Hello my beloved co-forum users! 

On this point I want tell you something about me, read it if you want, or dont - if not 
First of all: My english is not the best, but I hope you guys will anyhow understand me. (and surly i hope my english will get better and better... )

I am from austria, thats the little country in the centre of europe with huge mountains.. 
so, my native language is german.
..and I guess you all are from america/australia, right?
But nevermind, I hope we will have a nice time here in the forum.. 
(btw it really sucks that in our society typology and the whole MBTI- stuff is very rare, i just heared of it couse of the internet (english(american) websites)) (uff, lots of brackets )

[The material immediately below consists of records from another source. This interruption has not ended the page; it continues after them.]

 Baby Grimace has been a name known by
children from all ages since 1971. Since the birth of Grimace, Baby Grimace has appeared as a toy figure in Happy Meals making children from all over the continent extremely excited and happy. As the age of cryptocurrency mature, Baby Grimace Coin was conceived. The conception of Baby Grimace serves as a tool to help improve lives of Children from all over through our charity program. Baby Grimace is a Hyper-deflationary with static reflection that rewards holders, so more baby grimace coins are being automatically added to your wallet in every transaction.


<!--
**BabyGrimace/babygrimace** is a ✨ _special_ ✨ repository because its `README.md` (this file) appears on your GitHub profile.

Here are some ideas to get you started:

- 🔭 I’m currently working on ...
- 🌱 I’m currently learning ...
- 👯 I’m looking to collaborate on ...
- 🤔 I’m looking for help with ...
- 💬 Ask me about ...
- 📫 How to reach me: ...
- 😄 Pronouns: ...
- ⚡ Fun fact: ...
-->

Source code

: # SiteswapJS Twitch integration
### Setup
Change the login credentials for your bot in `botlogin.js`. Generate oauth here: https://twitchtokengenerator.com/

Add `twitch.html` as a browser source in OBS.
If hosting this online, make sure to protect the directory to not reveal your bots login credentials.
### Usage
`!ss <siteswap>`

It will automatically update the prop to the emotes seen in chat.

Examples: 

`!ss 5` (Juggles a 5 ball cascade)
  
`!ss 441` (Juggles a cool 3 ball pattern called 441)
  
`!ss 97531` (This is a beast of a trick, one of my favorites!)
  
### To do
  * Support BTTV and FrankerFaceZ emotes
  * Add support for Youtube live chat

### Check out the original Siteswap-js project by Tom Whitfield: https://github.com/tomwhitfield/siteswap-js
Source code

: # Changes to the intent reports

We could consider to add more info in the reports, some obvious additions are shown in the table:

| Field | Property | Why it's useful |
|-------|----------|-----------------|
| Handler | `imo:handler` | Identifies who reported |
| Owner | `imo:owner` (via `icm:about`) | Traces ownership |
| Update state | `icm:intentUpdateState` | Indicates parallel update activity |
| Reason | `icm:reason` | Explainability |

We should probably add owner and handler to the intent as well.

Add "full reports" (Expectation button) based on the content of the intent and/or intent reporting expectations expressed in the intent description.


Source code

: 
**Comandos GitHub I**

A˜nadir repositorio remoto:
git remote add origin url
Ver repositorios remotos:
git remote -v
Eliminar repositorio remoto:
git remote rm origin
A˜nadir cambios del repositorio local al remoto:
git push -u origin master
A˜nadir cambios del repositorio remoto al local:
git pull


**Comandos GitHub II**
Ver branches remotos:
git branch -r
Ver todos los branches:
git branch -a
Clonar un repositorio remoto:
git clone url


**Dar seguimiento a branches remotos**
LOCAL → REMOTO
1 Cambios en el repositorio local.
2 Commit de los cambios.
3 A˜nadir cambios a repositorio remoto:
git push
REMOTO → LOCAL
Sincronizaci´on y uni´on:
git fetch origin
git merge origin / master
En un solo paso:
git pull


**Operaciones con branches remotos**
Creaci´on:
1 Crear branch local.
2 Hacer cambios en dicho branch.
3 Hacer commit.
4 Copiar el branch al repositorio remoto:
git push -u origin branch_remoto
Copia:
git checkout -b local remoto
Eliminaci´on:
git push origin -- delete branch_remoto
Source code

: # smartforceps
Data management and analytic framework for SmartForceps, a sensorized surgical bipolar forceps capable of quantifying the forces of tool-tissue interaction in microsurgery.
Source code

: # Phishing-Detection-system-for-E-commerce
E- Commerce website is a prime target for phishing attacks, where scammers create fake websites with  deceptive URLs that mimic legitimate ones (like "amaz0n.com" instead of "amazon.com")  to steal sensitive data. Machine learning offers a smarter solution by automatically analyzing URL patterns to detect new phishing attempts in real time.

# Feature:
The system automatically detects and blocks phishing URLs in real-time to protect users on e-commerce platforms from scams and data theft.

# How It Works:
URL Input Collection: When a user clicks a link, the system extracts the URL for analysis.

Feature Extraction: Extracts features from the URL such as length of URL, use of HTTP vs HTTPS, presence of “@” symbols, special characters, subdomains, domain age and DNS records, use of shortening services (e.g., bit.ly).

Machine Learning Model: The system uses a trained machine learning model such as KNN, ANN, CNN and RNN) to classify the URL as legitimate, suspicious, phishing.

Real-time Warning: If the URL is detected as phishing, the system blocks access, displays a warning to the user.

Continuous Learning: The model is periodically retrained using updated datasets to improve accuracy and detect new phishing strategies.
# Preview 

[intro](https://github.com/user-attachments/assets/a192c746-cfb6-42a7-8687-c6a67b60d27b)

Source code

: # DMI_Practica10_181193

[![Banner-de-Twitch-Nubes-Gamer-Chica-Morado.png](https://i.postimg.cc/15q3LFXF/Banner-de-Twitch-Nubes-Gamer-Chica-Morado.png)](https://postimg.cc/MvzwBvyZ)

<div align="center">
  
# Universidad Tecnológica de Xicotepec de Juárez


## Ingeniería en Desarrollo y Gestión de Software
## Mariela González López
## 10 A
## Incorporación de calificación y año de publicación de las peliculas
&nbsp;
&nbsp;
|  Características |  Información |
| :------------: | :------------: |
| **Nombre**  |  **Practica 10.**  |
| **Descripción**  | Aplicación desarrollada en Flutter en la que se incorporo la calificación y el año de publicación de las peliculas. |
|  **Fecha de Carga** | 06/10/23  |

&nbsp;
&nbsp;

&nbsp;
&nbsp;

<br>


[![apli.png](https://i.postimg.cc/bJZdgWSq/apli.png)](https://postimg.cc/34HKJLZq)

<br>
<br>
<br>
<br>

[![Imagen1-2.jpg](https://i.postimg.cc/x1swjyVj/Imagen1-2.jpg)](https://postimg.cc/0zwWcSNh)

Ahh, and I am INFP, had at the test nearly evrything at 85%.. and i can say that i nearly agree to the most of the INFP characterizes (AND, i can say that im a real uncommon person in real life (or maybe the internet 2 ^^), in comparison to most others..)

uhmmm.... and very important for me is music, I nearly listen ALWAYS music, i have the possibility to.
And I listen mostly to metal (especially scandinavian one ), but rock too, of course.
In the whole more depressive than good-temper music, but basically the music just should be deep and very emotional (same the lyrics!). Ahhh, I just love such music 
..but thats another topic.

That was a lot for the beginning. Hope i didnt scare you 2 much..


----------



## Trope (Oct 18, 2008)

Ah, no worries. Your english is far from the worst here. It's entirely readable. 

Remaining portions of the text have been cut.